A common understanding in international relations is that two types of misperception of others’ stated intentions could trigger the outbreak of war in a world in which armed states confront each other. First, one state doubts whether its counterpart will keep its promise to refrain from any attempt to revise the status quo by force, typically an armed attack. Second, one state doubts whether its counterpart will carry out its threat to repel any attempt at a unilateral revision of the status quo by force.

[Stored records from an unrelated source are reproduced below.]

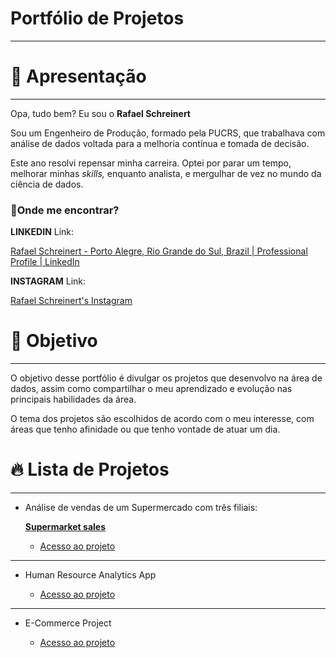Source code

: # Portfólio de Projetos

---

# 📖 **Apresentação**

---

Opa, tudo bem? Eu sou o **Rafael Schreinert**

Sou um Engenheiro de Produção, formado pela PUCRS, que trabalhava com análise de dados voltada para a melhoria contínua e tomada de decisão.

Este ano resolvi repensar minha carreira. Optei por parar um tempo, melhorar minhas *skills,* enquanto analista, e mergulhar de vez no mundo da ciência de dados.

### **📍Onde me encontrar?**

**LINKEDIN** Link:

[Rafael Schreinert - Porto Alegre, Rio Grande do Sul, Brazil | Professional Profile | LinkedIn](https://www.linkedin.com/in/rafael-schreinert/)

**INSTAGRAM** Link: 

[Rafael Schreinert's Instagram](https://www.instagram.com/rafaschreinert/)

# **📌 Objetivo**

---

O objetivo desse portfólio é divulgar os projetos que desenvolvo na área de dados, assim como compartilhar o meu aprendizado e evolução nas principais habilidades da área.

O tema dos projetos são escolhidos de acordo com o meu interesse, com áreas que tenho afinidade ou que tenho vontade de atuar um dia.

# 🔥 Lista de Projetos

---

- Análise de vendas de um Supermercado com três filiais:
    
    [**Supermarket sales**](https://www.kaggle.com/aungpyaeap/supermarket-sales)
    
    - [Acesso ao projeto](https://github.com/Rafaschreinert/portfolio_rafael/tree/main/sales%20project)

---

- Human Resource Analytics App 

    - [Acesso ao projeto](https://github.com/Rafaschreinert/portfolio_rafael/tree/main/HR%20App)

---

- E-Commerce Project

    - [Acesso ao projeto](https://github.com/Rafaschreinert/portfolio_rafael/tree/main/E_Commerce)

In general, national security is defined as the policy to reduce the level of threat to the status quo of the present distribution of values among states. National security, thus defined, is not easy to achieve, as there exists tradeoff between the persuasiveness of threats to repel any unilateral revision of the status quo, and the persuasiveness of promises to refrain from any use or threat of force, including the promise to refrain from resorting to all necessary means to maintain or restore international peace and security in cases where some states fail to implement specific resolutions of the UN Security Council. This tradeoff is a product of the fact that the means to defend the status quo, whether through arms or with allies, could be the means to alter the status quo. Therefore, one cannot achieve security by prioritizing threats over promises.
In a nutshell, the new national security laws fail to see that Japan’s resolve would not increase Japan’s security without reducing the security of its neighbors.